Catherine Donkers, 29, said she had stopped at a highway rest stop May 8 to feed her 7-month-old daughter, but realized the baby was still hungry after she got back on the road, headed to Michigan from Pennsylvania.
``I called my husband, and he directed me to continue on, to drive to Michigan and nurse my child in the car. We did not feel we were breaking any law,″ Donkers said. ``I had the cruise control on at 65 mph.″
Donkers, who is representing herself on several misdemeanor charges, called herself to the witness stand Thursday afternoon in Portage County Municipal Court.
Breast-feeding while driving ``certainly isn’t a primary choice as a form of feeding my child,″ she said. ``I certainly had no intent to harm my child. I never would.″
Her husband, Brad Barnhill, asked to stand in for his wife at the trial, but the request was denied. The couple says their religious group requires Barnhill to be responsible for punishing Donkers. He also testified Thursday.
``I directed her to do everything she did that day. ... Under our faith, she obeys me,″ Barnhill, 46, said during a break. He has said he told his wife to nurse while driving to save time.
The couple _ who lack a marriage license but claim to be married _ belong to the First Christian Fellowship for Eternal Sovereignty, which has a history of challenging the government.
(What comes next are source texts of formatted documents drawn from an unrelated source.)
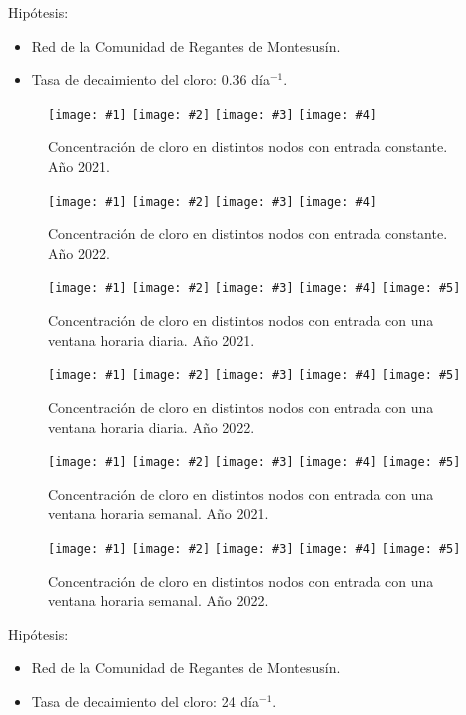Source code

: \documentclass[review,authoryear]{elsarticle}
\newcommand{\FIGIV}[6]
{
	\begin{figure}[ht!]
		\centering
		\texttt{[image: \#1]}
		\texttt{[image: \#2]}
		\texttt{[image: \#3]}
		\texttt{[image: \#4]}
		\caption{#5.\label{#6}}
	\end{figure}
}
\newcommand{\FIGV}[7]
{
	\begin{figure}[ht!]
		\centering
		\texttt{[image: \#1]}
		\texttt{[image: \#2]}
		\texttt{[image: \#3]}
		\texttt{[image: \#4]}
		\texttt{[image: \#5]}
		\caption{#6.\label{#7}}
	\end{figure}
}
\begin{document}
Hipótesis:
\begin{itemize}
\item Red de la Comunidad de Regantes de Montesusín.
\item Tasa de decaimiento del cloro: 0.36 día$^{-1}$.
\end{itemize}

\FIGIV{24-0.36-2021-chlorine-constant-0.eps}{24-0.36-2021-chlorine-constant-2.eps}
{24-0.36-2021-chlorine-constant-6665.eps}{24-0.36-2021-chlorine-constant-172.eps}
{Concentración de cloro en distintos nodos con entrada constante. Año 2021}
{Fig0362021ChlorineConstant}

\FIGIV{24-0.36-2022-chlorine-constant-0.eps}{24-0.36-2022-chlorine-constant-2.eps}
{24-0.36-2022-chlorine-constant-68.eps}{24-0.36-2022-chlorine-constant-172.eps}
{Concentración de cloro en distintos nodos con entrada constante. Año 2022}
{Fig0362022ChlorineConstant}

\FIGV{24-0.36-2021-chlorine-day-0.eps}{24-0.36-2021-chlorine-day-2.eps}
{24-0.36-2021-chlorine-day-65.eps}{24-0.36-2021-chlorine-day-6665.eps}
{24-0.36-2021-chlorine-day-172.eps}
{Concentración de cloro en distintos nodos con entrada con una ventana horaria
diaria. Año 2021}{Fig0362021ChlorineDay}

\FIGV{24-0.36-2022-chlorine-day-0.eps}{24-0.36-2022-chlorine-day-2.eps}
{24-0.36-2022-chlorine-day-6634.eps}{24-0.36-2022-chlorine-day-68.eps}
{24-0.36-2022-chlorine-day-172.eps}
{Concentración de cloro en distintos nodos con entrada con una ventana horaria
diaria. Año 2022}{Fig0362022ChlorineDay}

\FIGV{24-0.36-2021-chlorine-week-0.eps}{24-0.36-2021-chlorine-week-2.eps}
{24-0.36-2021-chlorine-week-68.eps}{24-0.36-2021-chlorine-week-123.eps}
{24-0.36-2021-chlorine-week-172.eps}
{Concentración de cloro en distintos nodos con entrada con una ventana horaria
semanal. Año 2021}{Fig0362021ChlorineWeek}

\FIGV{24-0.36-2022-chlorine-week-0.eps}{24-0.36-2022-chlorine-week-2.eps}
{24-0.36-2022-chlorine-week-6634.eps}{24-0.36-2022-chlorine-week-139.eps}
{24-0.36-2022-chlorine-week-172.eps}
{Concentración de cloro en distintos nodos con entrada con una ventana horaria
semanal. Año 2022}{Fig0362022ChlorineWeek}

\clearpage
Hipótesis:
\begin{itemize}
\item Red de la Comunidad de Regantes de Montesusín.
\item Tasa de decaimiento del cloro: 24 día$^{-1}$.
\end{itemize}
\end{document}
State Highway Patrol Sgt. Michael A. Harmon testified Thursday that Donkers handed over what appeared to be a homemade Pennsylvania identification card instead of a driver’s license. Donkers’ sect maintains that driver’s licenses should not be required.
The sect was founded in Henderson, Nev., in the 1990s. Barnhill says he is a minister in the fellowship with 650 followers.
Police stopped Donkers after a trucker called 911 to report he had seen a woman driver holding a baby on her lap. Donkers refused to pull over for three miles as a state trooper pursued her.
When she eventually stopped at a Streetsboro toll booth, troopers said she refused to cooperate until she called her husband for permission.
The couple says Donkers did not stop immediately because she didn’t realize right away she was being followed and she wanted to stop at a public place because she had been assaulted by police before.
Prosecutor Sean Scahill asked Donkers if she had to use her hands to move the baby while the car was moving. ``For a very short time I did,″ she said. ``It took me approximately all of a quarter of a second.″
Donkers faces counts including misdemeanor child endangerment, which carries a maximum penalty of six months in jail and a $1,000 fine. Closing arguments were scheduled for Friday.
Barnhill said he and his wife were living temporarily in Pittsburgh for work, but Donkers was a resident of Livonia, Mich., when arrested.